I dont believe skiing is physically demanding. When I finish a set I feel a little winded and stressed but I dont feel like skiing demands too much from my body. Slalom skiing is turning side to side and maintaining a pull. A lot of balance and agility is required to right onesself on a sloppy turn or any other mistake, but there is no opponent like in football or hockey actively trying to take you down. Quickness is required to move the body front a reach to a pull. However there is not a wide variety of movements that other sports require, tennis, basketball (any sport that has an opponent), and gymnastics.

 

The muscles are flexing and maintaining their position but they are not contracting. One does not become stronger by holding up 200 lbs on his shoulders but by actually squatting 50 lbs.
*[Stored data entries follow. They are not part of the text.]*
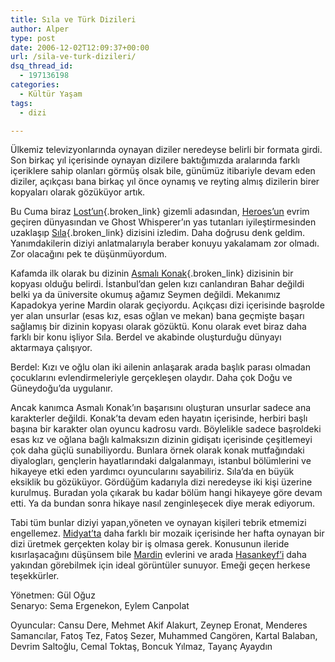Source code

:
 ```yaml
---
title: Sıla ve Türk Dizileri
author: Alper
type: post
date: 2006-12-02T12:09:37+00:00
url: /sila-ve-turk-dizileri/
dsq_thread_id:
  - 197136198
categories:
  - Kültür Yaşam
tags:
  - dizi

---
```

Ülkemiz televizyonlarında oynayan diziler neredeyse belirli bir formata girdi. Son birkaç yıl içerisinde oynayan dizilere baktığımızda aralarında farklı içeriklere sahip olanları görmüş olsak bile, günümüz itibariyle devam eden diziler, açıkçası bana birkaç yıl önce oynamış ve reyting almış dizilerin birer kopyaları olarak gözüküyor artık.

Bu Cuma biraz [Lost&#8217;un][1]{.broken_link} gizemli adasından, [Heroes&#8217;un][2] evrim geçiren dünyasından ve Ghost Whisperer&#8217;ın yas tutanları iyileştirmesinden uzaklaşıp [Sıla][3]{.broken_link} dizisini izledim. Daha doğrusu denk geldim. Yanımdakilerin diziyi anlatmalarıyla beraber konuyu yakalamam zor olmadı. Zor olacağını pek te düşünmüyordum.

Kafamda ilk olarak bu dizinin [Asmalı Konak][4]{.broken_link} dizisinin bir kopyası olduğu belirdi. İstanbul&#8217;dan gelen kızı canlandıran Bahar değildi belki ya da üniversite okumuş ağamız Seymen değildi. Mekanımız Kapadokya yerine Mardin olarak geçiyordu. Açıkçası dizi içerisinde başrolde yer alan unsurlar (esas kız, esas oğlan ve mekan) bana geçmişte başarı sağlamış bir dizinin kopyası olarak gözüktü. Konu olarak evet biraz daha farklı bir konu işliyor Sıla. Berdel ve akabinde oluşturduğu dünyayı aktarmaya çalışıyor.

Berdel: Kızı ve oğlu olan iki ailenin anlaşarak arada başlık parası olmadan çocuklarını evlendirmeleriyle gerçekleşen olaydır. Daha çok Doğu ve Güneydoğu&#8217;da uygulanır.<!--more-->

Ancak kanımca Asmalı Konak&#8217;ın başarısını oluşturan unsurlar sadece ana karakterler değildi. Konak&#8217;ta devam eden hayatın içerisinde, herbiri başlı başına bir karakter olan oyuncu kadrosu vardı. Böylelikle sadece başroldeki esas kız ve oğlana bağlı kalmaksızın dizinin gidişatı içerisinde çeşitlemeyi çok daha güçlü sunabiliyordu. Bunlara örnek olarak konak mutfağındaki diyalogları, gençlerin hayatlarındaki dalgalanmayı, istanbul bölümlerini ve hikayeye etki eden yardımcı oyuncularını sayabiliriz. Sıla&#8217;da en büyük eksiklik bu gözüküyor. Gördüğüm kadarıyla dizi neredeyse iki kişi üzerine kurulmuş. Buradan yola çıkarak bu kadar bölüm hangi hikayeye göre devam etti. Ya da bundan sonra hikaye nasıl zenginleşecek diye merak ediyorum.

Tabi tüm bunlar diziyi yapan,yöneten ve oynayan kişileri tebrik etmemizi engellemez. [Midyat&#8217;ta][5] daha farklı bir mozaik içerisinde her hafta oynayan bir dizi üretmek gerçekten kolay bir iş olmasa gerek. Konusunun ileride kısırlaşacağını düşünsem bile [Mardin][6] evlerini ve arada [Hasankeyf&#8217;i][7] daha yakından görebilmek için ideal görüntüler sunuyor. Emeği geçen herkese teşekkürler.

Yönetmen: Gül Oğuz  
Senaryo: Sema Ergenekon, Eylem Canpolat

Oyuncular: Cansu Dere, Mehmet Akif Alakurt, Zeynep Eronat, Menderes Samancılar, Fatoş Tez, Fatoş Sezer, Muhammed Cangören, Kartal Balaban, Devrim Saltoğlu, Cemal Toktaş, Boncuk Yılmaz, Tayanç Ayaydın

 [1]: https://abc.go.com/primetime/lost/index
 [2]: https://www.nbc.com/Heroes/
 [3]: https://www.diziler.com/index.php?page=shows&id=1091
 [4]: https://www.diziler.com/index.php?page=shows&id=128
 [5]: https://tr.wikipedia.org/wiki/Midyat%2C_Mardin
 [6]: https://tr.wikipedia.org/wiki/Mardin_%28il%29
 [7]: https://tr.wikipedia.org/wiki/Hasankeyf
I believe 11 grade physics said carrying 200lbs from pt A to point B required any word, but lifting it two meters up did.

 

Running the course takes 16.08 seconds. Thats way to short to be physically demanding. Even the most out of shape person can do something intense for 16.08 seconds, but not everybody can run 10 miles, or climb a mountain with a backpack full of gear. Not everyone can swim a half mile either. Sure you say you're breathing heavy when you're done and so do I even though Im in shape, but I also breathe heavy running up a flight of stairs, or sprinting a few hundred feet. Are those physically demanding? no.

 

Finally, I've seen a very, very, out of pudgy man nearly run 35 off. This dude wasnt big and squishy, he was big and jiggly. Props to him for skiing far better than I can and in all likelyhood a stronger grip, but a guy that looks like that skiing that well tells me slalom skiing is more technically demanding than physically demanding... like golf.

 

Overall skiing is not physically demanding because no true strength is required as the muscles are flexing but not contracting. The motions made are repeditive and similar rather than dynamic spontaneous. The time taken to run a course is tiny and slalom skiing seems to be more technically demanding.

 

This being said I'd like to point out that I believe most olympic sports are not physically demanding. Shotput, track and field, rowing, weight lifting and almost every individual sport where there isnt a direct opponent. What makes the athletes of these sports so strong, quick and athletic is the training. Usain Bolt didnt run as fast as he does just by sprinting 100 meters all day. It was the parachute runs, running 200m, quickness drills, and doing everything it back to back with less rest and some weight training that allowed him to do it. Running 100m within and of itself is not hard, as is rowing a boat, lifting a weight, or throwing a ball, but doing these things at athletic levels is accomplished through physically demanding trainign.

 

Like wise skiing itself from left to right is possible to most abled bodied people, but the course at any length is hard as hell just as a 10s 100m spring is, running a mile in under 7 minutes, hiking up a mountain with gear, is. Athletes get to their high marks through strenuous training. Skiers run the short like be improving their technique, doing some physically demanding training and, of course, running the course many many times.

 

Thoughts, comments, disagreements.

 

PS. I found this posted in the comments section of a youtube video

Observe which side resorts to the most vociferous name-calling and you are likely to have identified the side with the weaker argument and they know it. Charles R Anderson .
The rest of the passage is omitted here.